Prosperity gospel has inspired many a creator to poke holes in the ostentatious lives of multi-millionaire preachers of Southern megachurches.

In “Honk for Jesus. Save Your Soul”, writer-director Adamma Ebo’s takes tones equally biting and beloved, inspired by her own upbringing in Georgia alongside her twin sister Adanne (who is a producer on the film).

If your Sunday mornings were spent sweating in a polyester suit while passing the plate, this film is a very honest love letter to you.

After a not-too-Christian scandal that has church members fleeing the pews, the brazen and wealthy Pastor Lee-Curtis Childs (Sterling K. Brown) and his long-suffering wife, “First Lady” Trinitie (a dynamic Regina Hall), are on their way to reopening the doors of their church. To commemorate the occasion, they are being filmed for a documentary, fly-on-the-wall style.

Ebo knows all the signs of the wealthy Southern theocracy – Lee-Curtis is materialistic to complete excess, boasting an extensive wardrobe, multiple stylish sports cars, and a need to be the connect. Brown is equally charming and smarmy throughout the film, leaning into the role of a preacher who feels too blessed to fail, even in the midst of a self-created scandal. He perfectly displays the divide between acknowledging sin and being accountable for it.

Supporting him through it all is Trinitie, weary but unwilling to fully face the depths of how her husband’s deceit has affected their lives and the lives of others. Hall is excellent, maintaining her eye for comedy while simply smoldering in other scenes.

A trip to the hat shop goes from a frivolous outing for over-the-top headgear to a painful reminder of the cloud hanging over them in an instant, and Hall has the depth to change the audience’s sympathies in a moment.

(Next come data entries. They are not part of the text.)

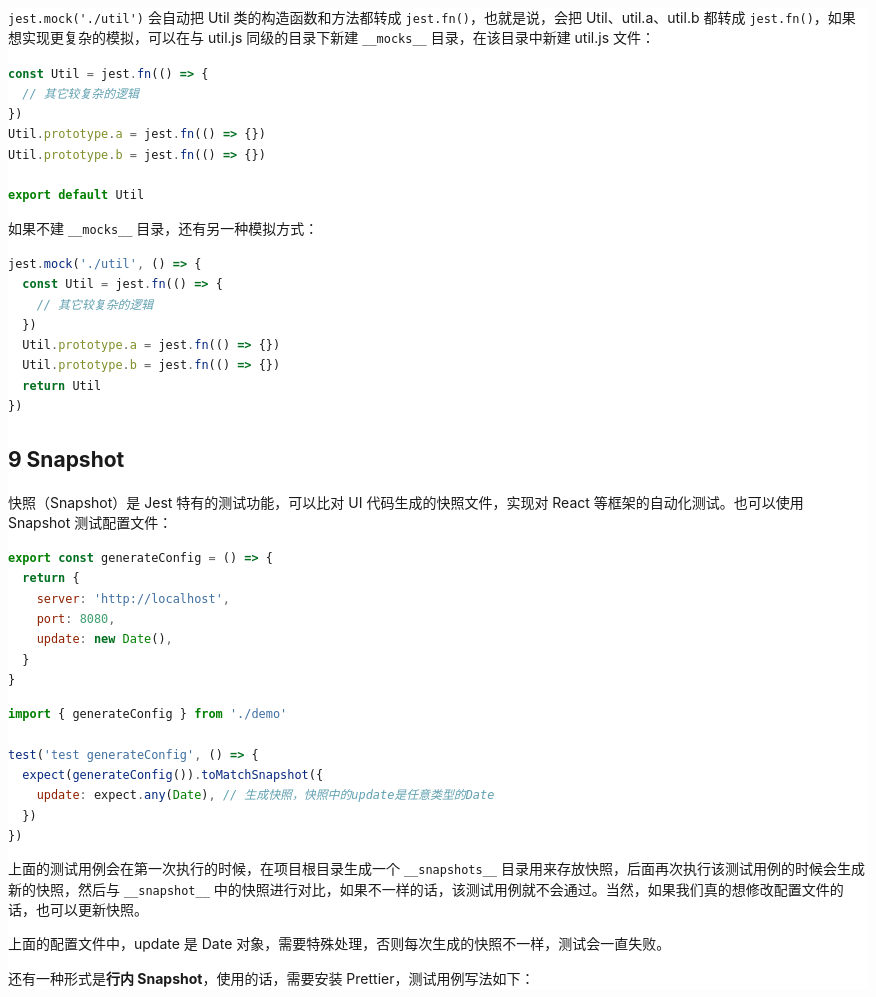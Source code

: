 `jest.mock('./util')` 会自动把 Util 类的构造函数和方法都转成 `jest.fn()`，也就是说，会把 Util、util.a、util.b 都转成 `jest.fn()`，如果想实现更复杂的模拟，可以在与 util.js 同级的目录下新建 `__mocks__` 目录，在该目录中新建 util.js 文件：

```javascript
const Util = jest.fn(() => {
  // 其它较复杂的逻辑
})
Util.prototype.a = jest.fn(() => {})
Util.prototype.b = jest.fn(() => {})

export default Util
```

如果不建 `__mocks__` 目录，还有另一种模拟方式：

```javascript
jest.mock('./util', () => {
  const Util = jest.fn(() => {
    // 其它较复杂的逻辑
  })
  Util.prototype.a = jest.fn(() => {})
  Util.prototype.b = jest.fn(() => {})
  return Util
})
```

## 9 Snapshot

快照（Snapshot）是 Jest 特有的测试功能，可以比对 UI 代码生成的快照文件，实现对 React 等框架的自动化测试。也可以使用 Snapshot 测试配置文件：

```javascript
export const generateConfig = () => {
  return {
    server: 'http://localhost',
    port: 8080,
    update: new Date(),
  }
}
```

```javascript
import { generateConfig } from './demo'

test('test generateConfig', () => {
  expect(generateConfig()).toMatchSnapshot({
    update: expect.any(Date), // 生成快照，快照中的update是任意类型的Date
  })
})
```

上面的测试用例会在第一次执行的时候，在项目根目录生成一个 `__snapshots__` 目录用来存放快照，后面再次执行该测试用例的时候会生成新的快照，然后与 `__snapshot__` 中的快照进行对比，如果不一样的话，该测试用例就不会通过。当然，如果我们真的想修改配置文件的话，也可以更新快照。

上面的配置文件中，update 是 Date 对象，需要特殊处理，否则每次生成的快照不一样，测试会一直失败。

还有一种形式是**行内 Snapshot**，使用的话，需要安装 Prettier，测试用例写法如下：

The Childs cannot seem to get a break, as their absence has allowed for new blood to gain dominance.

Shakura and Keon Sumptor (Nicole Beharie and Conphidance) lead a neighboring church that has prospered without Pastor Childs in a pulpit. Their thinly concealed competitiveness is welcome banter to the proud but suffering Chillds’.

The rivalry can start to get repetitive, but the entire movie is a send-up of a well-known trope in American religion.

Extras include alternate opening, deleted scenes, and a gag reel.

Honk for Jesus does not bring anything new to the mockumentary genre outside of representation, but for those that get a familiar feeling watching the “bless your hearts” of it all, that representation is enough. In a field full of Spinal Tap and Best in Show, there is space for a wider audience to poke fun at their most beloved.

Amen to that.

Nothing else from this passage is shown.